El género literario elegido -el epistolar, de las cartas- reclama y merece atención particular y amable
(Antonio Aradillas).- Guy Luisier es un sacerdote suizo, de los canónigos de san Agustín, con experiencia docente y pastoral al frente de un colegio y de una parroquia, y, por fin, misionero en el Congo. Sus escritos aparecieron en un blog, muy seguido en Suiza. El libro editado por PPC lleva el título de Historias de una Posada, con referencias a Cartas al Señor Samaritano, en las que «se prolonga la parábola del Buen Samaritano (Lc. 10, 25-37), convertido en posadero y cuidador de aquél hombre herido, y que envía al verdadero samaritano, que no es otro que el Señor Jesús, esbozando una poética reflexión sobre la Iglesia, su historia y su tarea misionera».
Sus 150 páginas, composición, presentación e ilustraciones estructuran un bello, útil y cómodo libro de lectura espiritual, con fundamentos bíblicos -evangélicos- y con protagonistas y temática de santa y sana actualidad. El género literario elegido, para su exposición, es exactamente el epistolar -de las cartas-, lo que reclama y merece atención particular y amable por parte de quienes hayan disfrutado, o disfruten del acceso a sus 25 capítulos.
Y es que hoy, a punto ya de haberse alcanzado el cenit en la esfera de la comunicación, han sido dejadas de lado las cartas, con lo que la verdadera comunicación ha sufrido y sufre numerosos y graves quebrantos. Si todo proceso de educación es de por sí, y se mide, por las cartas que se escriben, esperan, reciben y leen, no hay remedio más doloroso que tener que resignarse, al menos, a cuestionar los procedimientos actuales, por rápidos y seguros que estos sean estimados.
La cultura-civilización, tanto personal como colectivamente, perdió mucho con la desaparición de las cartas. Ellas fueron portadoras de ideas y de sentimientos, que formaron y transformaron la humanidad. Su formato y liturgia son insustituibles, como lo son sus trazos y el calor y color de los que fueron fieles mensajeros e intérpretes.
Las cartas suponían y generaban largas, o cortas, esperas. Eran deseadas. Llegaban nada menos que, en manos, al domicilio de quienes las recibirían, con el nombre, apellidos y lugar de envío de los remitentes. El de cartero -«repartidor de cartas»- era uno de los oficios-ministerios más favorecedores de convivencia, de historias e historia. De lágrimas y alegrías. Estar, y vivir, a la espera de abrir una carta personal, constituía uno de los más gratos momentos y situaciones personales, familiares y sociales que proporcionara la vida.

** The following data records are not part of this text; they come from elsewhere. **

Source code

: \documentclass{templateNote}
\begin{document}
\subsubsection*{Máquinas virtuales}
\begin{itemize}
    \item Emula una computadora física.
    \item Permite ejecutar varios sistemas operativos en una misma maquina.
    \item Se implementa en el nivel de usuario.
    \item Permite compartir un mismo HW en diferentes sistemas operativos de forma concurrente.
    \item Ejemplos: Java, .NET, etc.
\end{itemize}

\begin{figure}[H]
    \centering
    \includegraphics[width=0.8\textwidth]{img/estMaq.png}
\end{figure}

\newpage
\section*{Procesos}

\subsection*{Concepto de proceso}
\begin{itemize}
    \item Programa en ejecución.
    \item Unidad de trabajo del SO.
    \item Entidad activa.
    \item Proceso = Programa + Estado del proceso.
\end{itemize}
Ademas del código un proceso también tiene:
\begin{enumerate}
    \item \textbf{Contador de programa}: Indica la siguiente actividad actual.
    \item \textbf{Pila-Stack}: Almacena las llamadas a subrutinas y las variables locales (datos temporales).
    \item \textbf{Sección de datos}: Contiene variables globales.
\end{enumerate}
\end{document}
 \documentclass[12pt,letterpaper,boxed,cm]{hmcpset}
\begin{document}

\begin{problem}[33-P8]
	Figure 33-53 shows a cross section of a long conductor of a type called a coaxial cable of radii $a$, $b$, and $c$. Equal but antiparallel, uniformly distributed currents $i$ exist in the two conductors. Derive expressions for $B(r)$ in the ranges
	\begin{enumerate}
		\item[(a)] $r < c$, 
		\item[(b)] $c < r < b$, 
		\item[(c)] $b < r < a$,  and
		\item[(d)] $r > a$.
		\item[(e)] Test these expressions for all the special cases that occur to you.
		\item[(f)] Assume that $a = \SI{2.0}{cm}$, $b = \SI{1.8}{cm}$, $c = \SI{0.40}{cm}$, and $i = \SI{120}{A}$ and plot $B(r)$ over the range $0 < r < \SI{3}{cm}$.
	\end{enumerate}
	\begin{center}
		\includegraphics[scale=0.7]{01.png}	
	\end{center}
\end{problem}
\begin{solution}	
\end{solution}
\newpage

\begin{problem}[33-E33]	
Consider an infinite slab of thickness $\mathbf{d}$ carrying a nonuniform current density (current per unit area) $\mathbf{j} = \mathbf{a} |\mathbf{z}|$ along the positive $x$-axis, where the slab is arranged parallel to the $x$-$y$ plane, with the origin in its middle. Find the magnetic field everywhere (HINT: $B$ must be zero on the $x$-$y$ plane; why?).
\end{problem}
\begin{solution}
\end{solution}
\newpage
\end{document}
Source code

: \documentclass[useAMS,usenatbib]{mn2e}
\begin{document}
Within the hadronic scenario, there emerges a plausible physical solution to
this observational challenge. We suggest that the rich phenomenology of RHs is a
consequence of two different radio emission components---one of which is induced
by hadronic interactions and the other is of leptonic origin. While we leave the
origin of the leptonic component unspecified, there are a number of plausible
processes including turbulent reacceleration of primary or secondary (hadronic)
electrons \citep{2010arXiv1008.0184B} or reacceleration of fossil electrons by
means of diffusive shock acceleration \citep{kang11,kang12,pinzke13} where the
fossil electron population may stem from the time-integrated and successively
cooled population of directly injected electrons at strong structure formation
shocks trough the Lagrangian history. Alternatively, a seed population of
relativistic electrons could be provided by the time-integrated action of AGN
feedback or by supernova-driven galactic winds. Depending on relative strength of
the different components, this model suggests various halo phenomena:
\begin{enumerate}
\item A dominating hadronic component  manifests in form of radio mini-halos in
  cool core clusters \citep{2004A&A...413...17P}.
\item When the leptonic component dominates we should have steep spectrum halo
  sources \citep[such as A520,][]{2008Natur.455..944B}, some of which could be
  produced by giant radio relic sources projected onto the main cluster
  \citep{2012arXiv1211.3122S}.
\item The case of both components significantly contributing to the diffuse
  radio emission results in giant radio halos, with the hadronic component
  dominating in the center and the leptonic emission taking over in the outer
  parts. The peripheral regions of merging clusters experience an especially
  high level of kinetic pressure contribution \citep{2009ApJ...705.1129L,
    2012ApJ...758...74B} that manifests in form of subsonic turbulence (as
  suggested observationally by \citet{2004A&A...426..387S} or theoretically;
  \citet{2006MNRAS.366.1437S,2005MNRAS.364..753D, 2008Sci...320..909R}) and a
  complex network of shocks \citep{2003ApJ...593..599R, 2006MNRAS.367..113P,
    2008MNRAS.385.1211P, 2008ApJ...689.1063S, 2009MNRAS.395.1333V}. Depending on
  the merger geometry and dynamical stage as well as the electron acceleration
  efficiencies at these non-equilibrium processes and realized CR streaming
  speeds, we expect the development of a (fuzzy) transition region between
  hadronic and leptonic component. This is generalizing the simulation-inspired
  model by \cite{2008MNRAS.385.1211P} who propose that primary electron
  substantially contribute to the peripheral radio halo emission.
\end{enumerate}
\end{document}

Los «WhatsApps», y otros sistemas al uso, o por venir todavía, jamás substituirán los efectos y afectos que generan las cartas. Es de lamentar que pierdan, y hasta carezcan de sentido, o al menos precisen de explicación, frases, situaciones y actos, tales como «jugar a las cartas», «una carta de más», » a carta cabal», » cartas de navegar» por el mar o por la vida, «cartas boca arriba», «cartas credenciales», «ejecutorias» o de vecindad», «pastorales» y hasta «a los Reyes Magos».
Unas historias, una posada y su posadero, y unas cartas, en las que aparecen unos sacerdotes y unos levitas que procedían de ejercer su oficio sagrado en el templo de Jerusalén, un pobre, herido y marginado samaritano, despojado en el camino por unos salteadores, proporcionan con generosidad y acierto, elementos de juicio suficientes para hacer asequibles, oportunas e interesantes el puñado de lecciones bíblicas, de las que es portador -«cartero», el libro, con diseño SM, y traducido por Diego Tolsada.